• **Work task**
Word for word, restate the entries below and exclude every image.

Stored data entries:
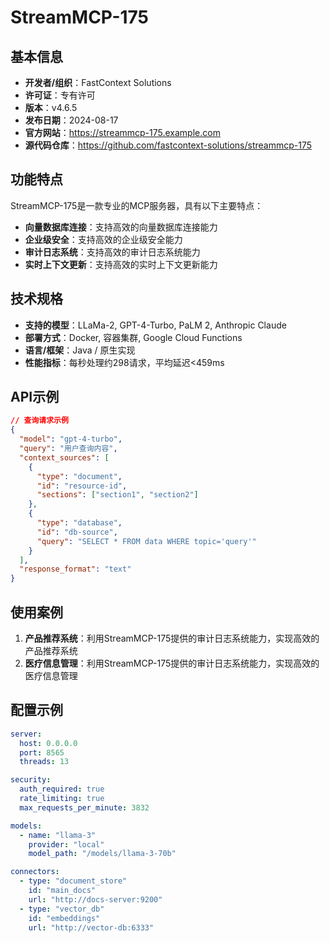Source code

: # StreamMCP-175

## 基本信息

- **开发者/组织**：FastContext Solutions
- **许可证**：专有许可
- **版本**：v4.6.5
- **发布日期**：2024-08-17
- **官方网站**：https://streammcp-175.example.com
- **源代码仓库**：https://github.com/fastcontext-solutions/streammcp-175

## 功能特点

StreamMCP-175是一款专业的MCP服务器，具有以下主要特点：

- **向量数据库连接**：支持高效的向量数据库连接能力
- **企业级安全**：支持高效的企业级安全能力
- **审计日志系统**：支持高效的审计日志系统能力
- **实时上下文更新**：支持高效的实时上下文更新能力


## 技术规格

- **支持的模型**：LLaMa-2, GPT-4-Turbo, PaLM 2, Anthropic Claude
- **部署方式**：Docker, 容器集群, Google Cloud Functions
- **语言/框架**：Java / 原生实现
- **性能指标**：每秒处理约298请求，平均延迟<459ms

## API示例

```json
// 查询请求示例
{
  "model": "gpt-4-turbo",
  "query": "用户查询内容",
  "context_sources": [
    {
      "type": "document",
      "id": "resource-id",
      "sections": ["section1", "section2"]
    },
    {
      "type": "database",
      "id": "db-source",
      "query": "SELECT * FROM data WHERE topic='query'"
    }
  ],
  "response_format": "text"
}
```

## 使用案例

1. **产品推荐系统**：利用StreamMCP-175提供的审计日志系统能力，实现高效的产品推荐系统
2. **医疗信息管理**：利用StreamMCP-175提供的审计日志系统能力，实现高效的医疗信息管理


## 配置示例

```yaml
server:
  host: 0.0.0.0
  port: 8565
  threads: 13

security:
  auth_required: true
  rate_limiting: true
  max_requests_per_minute: 3832

models:
  - name: "llama-3"
    provider: "local"
    model_path: "/models/llama-3-70b"

connectors:
  - type: "document_store"
    id: "main_docs"
    url: "http://docs-server:9200"
  - type: "vector_db"
    id: "embeddings"
    url: "http://vector-db:6333"
```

• **Written solution**
Source code

: # StreamMCP-175

## 基本信息

- **开发者/组织**：FastContext Solutions
- **许可证**：专有许可
- **版本**：v4.6.5
- **发布日期**：2024-08-17
- **官方网站**：https://streammcp-175.example.com
- **源代码仓库**：https://github.com/fastcontext-solutions/streammcp-175

## 功能特点

StreamMCP-175是一款专业的MCP服务器，具有以下主要特点：

- **向量数据库连接**：支持高效的向量数据库连接能力
- **企业级安全**：支持高效的企业级安全能力
- **审计日志系统**：支持高效的审计日志系统能力
- **实时上下文更新**：支持高效的实时上下文更新能力


## 技术规格

- **支持的模型**：LLaMa-2, GPT-4-Turbo, PaLM 2, Anthropic Claude
- **部署方式**：Docker, 容器集群, Google Cloud Functions
- **语言/框架**：Java / 原生实现
- **性能指标**：每秒处理约298请求，平均延迟<459ms

## API示例

```json
// 查询请求示例
{
  "model": "gpt-4-turbo",
  "query": "用户查询内容",
  "context_sources": [
    {
      "type": "document",
      "id": "resource-id",
      "sections": ["section1", "section2"]
    },
    {
      "type": "database",
      "id": "db-source",
      "query": "SELECT * FROM data WHERE topic='query'"
    }
  ],
  "response_format": "text"
}
```

## 使用案例

1. **产品推荐系统**：利用StreamMCP-175提供的审计日志系统能力，实现高效的产品推荐系统
2. **医疗信息管理**：利用StreamMCP-175提供的审计日志系统能力，实现高效的医疗信息管理


## 配置示例

```yaml
server:
  host: 0.0.0.0
  port: 8565
  threads: 13

security:
  auth_required: true
  rate_limiting: true
  max_requests_per_minute: 3832

models:
  - name: "llama-3"
    provider: "local"
    model_path: "/models/llama-3-70b"

connectors:
  - type: "document_store"
    id: "main_docs"
    url: "http://docs-server:9200"
  - type: "vector_db"
    id: "embeddings"
    url: "http://vector-db:6333"
```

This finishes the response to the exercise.